That is, since the continuous paper 110 directly facing the heating drum 12 is sufficiently heated by the heating drum 12, the continuous paper 110 heated by the heating drum 12 is heated by the heating drum 12. Also, the heating drum 12 blows warm air toward the unheated continuous paper 110 to improve the drying efficiency.

The drying device 104 also includes a fan 20 for sending air to the heating drum 12 (drum flange 12f), and a duct 71 supplies the air sent from the fan 20 toward the heating drum 12 (drum flange 12f). By sending it to the air section 31, the heating drum 12 (drum flange 12f) can be cooled, and the warm air around the heating drum 12 (drum flange 12f) can be effectively utilized, thereby improving the drying efficiency.

Furthermore, the duct 71 distributes the air around the heating portion of the heating drum 12 (drum flange 12 f ) to the air supply portion 31 and the second air supply portion 21 , so that the continuous line facing the heating drum 12 is Warm air around the heating drum 12 (drum flange 12f) can also be applied to the paper 110 to promote drying.
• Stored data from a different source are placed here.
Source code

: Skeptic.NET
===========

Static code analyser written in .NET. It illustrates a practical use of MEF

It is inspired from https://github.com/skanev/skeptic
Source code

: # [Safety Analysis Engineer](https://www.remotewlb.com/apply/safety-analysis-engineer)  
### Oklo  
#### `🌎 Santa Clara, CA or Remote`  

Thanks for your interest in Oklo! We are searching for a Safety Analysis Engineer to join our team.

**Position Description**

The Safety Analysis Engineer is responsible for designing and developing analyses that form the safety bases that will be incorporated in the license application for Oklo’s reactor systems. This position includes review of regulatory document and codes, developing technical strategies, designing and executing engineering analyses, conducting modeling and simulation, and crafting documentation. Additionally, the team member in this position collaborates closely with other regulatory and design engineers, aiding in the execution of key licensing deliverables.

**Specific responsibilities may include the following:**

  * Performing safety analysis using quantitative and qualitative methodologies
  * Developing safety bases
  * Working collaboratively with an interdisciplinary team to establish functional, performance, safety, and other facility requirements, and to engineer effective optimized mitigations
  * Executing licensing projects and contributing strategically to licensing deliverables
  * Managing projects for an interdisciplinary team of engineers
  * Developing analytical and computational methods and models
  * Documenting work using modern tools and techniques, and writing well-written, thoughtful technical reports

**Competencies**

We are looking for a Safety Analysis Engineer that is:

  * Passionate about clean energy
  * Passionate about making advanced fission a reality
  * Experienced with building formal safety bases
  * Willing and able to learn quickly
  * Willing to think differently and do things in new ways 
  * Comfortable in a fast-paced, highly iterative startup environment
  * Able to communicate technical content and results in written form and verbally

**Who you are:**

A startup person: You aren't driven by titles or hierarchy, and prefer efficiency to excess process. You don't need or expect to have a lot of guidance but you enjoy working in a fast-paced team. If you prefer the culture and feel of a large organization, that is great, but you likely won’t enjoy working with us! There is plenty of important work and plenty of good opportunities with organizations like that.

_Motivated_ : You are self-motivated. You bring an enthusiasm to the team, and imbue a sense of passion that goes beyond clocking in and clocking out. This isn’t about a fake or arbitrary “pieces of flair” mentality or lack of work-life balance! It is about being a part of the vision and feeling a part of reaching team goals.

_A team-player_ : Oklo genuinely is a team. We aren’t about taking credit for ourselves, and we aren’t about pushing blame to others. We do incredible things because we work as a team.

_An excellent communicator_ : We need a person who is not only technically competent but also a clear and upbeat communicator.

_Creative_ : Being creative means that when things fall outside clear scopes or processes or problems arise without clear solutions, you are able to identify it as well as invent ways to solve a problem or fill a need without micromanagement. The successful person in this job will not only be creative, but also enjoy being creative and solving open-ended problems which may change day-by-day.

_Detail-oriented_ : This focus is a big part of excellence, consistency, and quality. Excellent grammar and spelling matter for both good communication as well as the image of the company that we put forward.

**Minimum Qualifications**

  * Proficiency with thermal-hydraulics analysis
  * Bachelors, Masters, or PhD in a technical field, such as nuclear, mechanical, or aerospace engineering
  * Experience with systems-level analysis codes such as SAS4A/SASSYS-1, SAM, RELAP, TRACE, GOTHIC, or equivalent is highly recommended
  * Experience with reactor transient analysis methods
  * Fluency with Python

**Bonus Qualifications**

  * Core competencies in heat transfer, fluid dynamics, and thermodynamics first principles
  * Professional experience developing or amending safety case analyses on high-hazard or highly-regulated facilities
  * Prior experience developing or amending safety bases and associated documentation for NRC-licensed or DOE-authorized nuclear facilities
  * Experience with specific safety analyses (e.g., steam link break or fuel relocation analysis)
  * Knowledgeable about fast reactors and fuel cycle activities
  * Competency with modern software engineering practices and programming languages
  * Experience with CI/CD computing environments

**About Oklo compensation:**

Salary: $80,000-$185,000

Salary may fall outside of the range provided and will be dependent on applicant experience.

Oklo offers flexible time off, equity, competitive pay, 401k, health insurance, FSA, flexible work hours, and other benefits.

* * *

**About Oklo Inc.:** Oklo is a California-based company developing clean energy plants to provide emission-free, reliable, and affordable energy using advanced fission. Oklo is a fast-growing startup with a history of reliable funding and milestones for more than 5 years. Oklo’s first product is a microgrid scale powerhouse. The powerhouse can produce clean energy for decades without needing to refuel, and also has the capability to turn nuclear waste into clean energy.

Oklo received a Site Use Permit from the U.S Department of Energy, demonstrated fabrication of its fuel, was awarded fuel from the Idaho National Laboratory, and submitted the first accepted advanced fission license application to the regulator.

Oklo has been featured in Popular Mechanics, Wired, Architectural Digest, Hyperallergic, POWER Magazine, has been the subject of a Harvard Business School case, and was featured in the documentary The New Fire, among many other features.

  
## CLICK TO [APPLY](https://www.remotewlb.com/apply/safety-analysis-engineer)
That is, compared to a configuration in which warm air is applied to only the continuous paper 110 located upstream or downstream in the transport direction of the heating drum 12 or only the continuous paper 110 at a position facing the heating drum 12. , the area where the continuous paper 110 receives warm air is expanded, so that the drying efficiency is increased.

Also, the air supply unit 31 sends air toward the continuous paper 110 heated by the heating roller 11 . As a result, drying of the continuous paper 110 located upstream or downstream in the transport direction of the heating drum 12 can be further accelerated.

Since the duct 71 is arranged so that the portion between the second air supply portion 21 and the air supply portion 31 is close to the roller flange 11f of the heating roller 11, the air sent to the air supply portion 31 is , is reheated or kept warm by the heat of the heating roller 11 . As a result, the temperature of the air sent from the air supply unit 31 can be prevented from lowering, and drying of the continuous paper 110 located upstream or downstream of the heating drum 12 in the transport direction can be promoted.

FIG. 5 is a perspective explanatory view of an air supply unit in the drying apparatus shown in FIGS. 2 and 3. FIG.

The air supply unit 31 includes an air supply chamber 51 that is connected to the air supply port 713 of the duct 71 and serves as a flow path, a nozzle 52 that is an outlet for blowing out the air that communicates with the air supply chamber 51, and the air supply chamber 51. and exhaust chambers 53, 53 arranged on both sides in the short direction of.

An exhaust hole 61 is provided in the exhaust chamber 53, and the exhaust chamber 53 is connected to a suction fan through a duct. The air supply unit 31 is arranged so that the nozzle 52 and the exhaust hole 61 face the liquid applying surface of the continuous paper 110 .

The air supply unit 31 guides the warm air around the heating drum 12 to the nozzle 34 through the duct 71 and blows out the air from the nozzle 34 .

The exhaust chamber 53 collects warm air containing moisture and solvent generated when the continuous paper 110 is heated by the heating roller 11, and the exhaust chamber 53 is not cooled by the collected air. In addition, since the air supply chamber 52 also flows the warm air around the heating drum 12 (drum flange 12f), it is difficult to cool. As a result, when the continuous paper 110 is heated by the heating roller 11 or the like, vapor of the solvent contained in the liquid is generated. It is possible to suppress the occurrence of dew condensation.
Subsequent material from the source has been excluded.